Los maestros y profesores defendieron y defienden la educación presencial, y durante todo el año garantizaron sin recursos oficiales, ni para ellos ni para los estudiantes, la continuidad educativa virtual, y denunciaron el abandono completo de toda acción de parte del gobierno nacional y de las provincias para abordar una emergencia educativa de alcances históricos, que exigía y exige de una movilización extraordinaria de recursos y de docentes y auxiliares de la educación.

El gobierno mantuvo durante un año el presupuesto de ajuste y devaluación de Macri, en tanto que en el presupuesto 2021 aprobado en noviembre pasado, los recursos en educación se redujeron del 3.5 por ciento del PBI al 1.3 por ciento. Los miles de millones de pesos de las Leliqs, que Alberto Fernández amenazó con quitar a los bancos, quedaron en manos de los especuladores financieros: Sólo con el negocio de las Leliqs se llevaron la suma de 700.000 millones de pesos.

Muy diferente fue la vara con las necesidades de la población trabajadora. El subsidio al capital se mantiene, pero a la clase obrera se le quitó toda ayuda estatal (IFE, cobertura alimentaria, etc).

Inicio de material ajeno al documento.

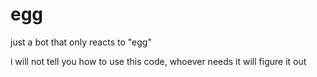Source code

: # egg
just a bot that only reacts to "egg"

i will not tell you how to use this code, whoever needs it will figure it out 
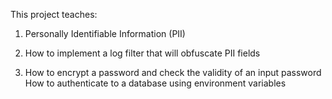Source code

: This project teaches:

1) Personally Identifiable Information (PII)

2) How to implement a log filter that will obfuscate PII fields

3) How to encrypt a password and check the validity of an input password
How to authenticate to a database using environment variables
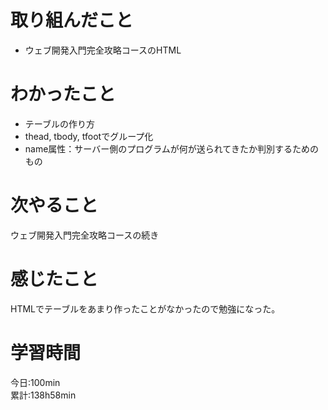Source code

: # 取り組んだこと       
- ウェブ開発入門完全攻略コースのHTML
# わかったこと
- テーブルの作り方
- thead, tbody, tfootでグループ化
- name属性：サーバー側のプログラムが何が送られてきたか判別するためのもの
# 次やること
ウェブ開発入門完全攻略コースの続き
# 感じたこと
HTMLでテーブルをあまり作ったことがなかったので勉強になった。
# 学習時間  
今日:100min  
累計:138h58min
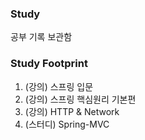 ### Study
공부 기록 보관함

### Study Footprint

1. (강의) 스프링 입문
2. (강의) 스프링 핵심원리 기본편
3. (강의) HTTP & Network
4. (스터디) Spring-MVC

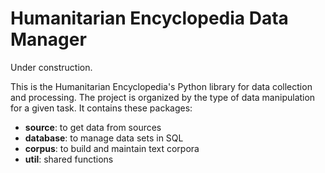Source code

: # Humanitarian Encyclopedia Data Manager

Under construction.

This is the Humanitarian Encyclopedia's Python library for data collection and processing. The project is organized by the type of data manipulation for a given task. It contains these packages:

- **source**: to get data from sources
- **database**: to manage data sets in SQL
- **corpus**: to build and maintain text corpora
- **util**: shared functions
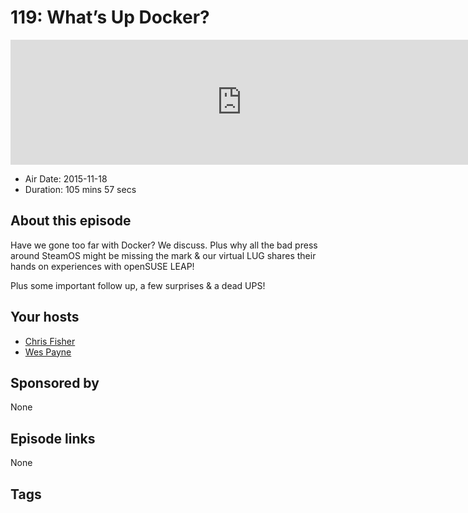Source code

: # 119: What’s Up Docker?

<iframe src="https://player.fireside.fm/v2/RUkczH-V+EXxhmx21?theme=dark" width="740" height="200" frameborder="0" scrolling="no"></iframe>

* Air Date: 2015-11-18
* Duration: 105 mins 57 secs

## About this episode

Have we gone too far with Docker? We discuss. Plus why all the bad press around SteamOS might be missing the mark & our virtual LUG shares their hands on experiences with openSUSE LEAP! 

Plus some important follow up, a few surprises & a dead UPS!

## Your hosts
* [Chris Fisher](https://linuxunplugged.com/hosts/chrislas)
* [Wes Payne](https://linuxunplugged.com/hosts/wes)

## Sponsored by

None



## Episode links

None



## Tags


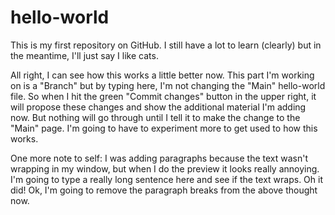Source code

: # hello-world
This is my first repository on GitHub.
I still have a lot to learn (clearly) but in the meantime, I'll just say I like cats. 

<p>All right, I can see how this works a little better now.  This part I'm working on is a "Branch" but by typing here, I'm not changing the "Main" hello-world file. So when I hit the green "Commit changes" button in the upper right, it will propose these changes and show the additional material I'm adding now. But nothing will go through until I tell it to make the change to the "Main" page.  I'm going to have to experiment more to get used to how this works.</p>

<p>One more note to self: I was adding paragraphs because the text wasn't wrapping in my window, but when I do the preview it looks really annoying.  I'm going to type a really long sentence here and see if the text wraps. Oh it did! Ok, I'm going to remove the paragraph breaks from the above thought now.</p>
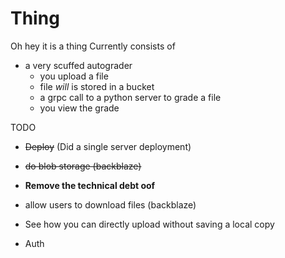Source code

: # Thing

Oh hey it is a thing
Currently consists of

- a very scuffed autograder
  - you upload a file
  - file _will_ is stored in a bucket
  - a grpc call to a python server to grade a file
  - you view the grade

TODO

- ~~Deploy~~ (Did a single server deployment)
- ~~do blob storage (backblaze)~~
- **Remove the technical debt oof**
- allow users to download files (backblaze)

- See how you can directly upload without saving a local copy
- Auth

Lo propio ocurrió con la educación. No hubo recursos para afrontar la degradación educativa, para reintegrar al millón de alumnas/os que se dice abandonaron el ciclo escolar y por los que se rasgan las vestiduras. No hubo plan especial de becas para que los estudiantes puedan afrontar el cierre de las escuelas y la educación a distancia. No hubo ni equipos ni conectividad gratuita ni para docentes ni para alumnos.

En la educación superior no sólo no existió seguimiento alguno de los estudiantes que se caían de la virtualidad, sino que todos los gastos de la enseñanza recayeron en los bolsillos docentes. No hubo cobertura de los cientos de miles de cargos docentes necesarios para atender tanto a las/os niñas/os que pudieron mantener la conexión con la escuela como a aquellos que requieren ser reintegrados a la educación. Los pocos cargos que se nombraron para ir en ayuda de los estudiantes desvinculados fueron mínimos, precarios, sin condiciones ni elementos, y con salarios de indigencia.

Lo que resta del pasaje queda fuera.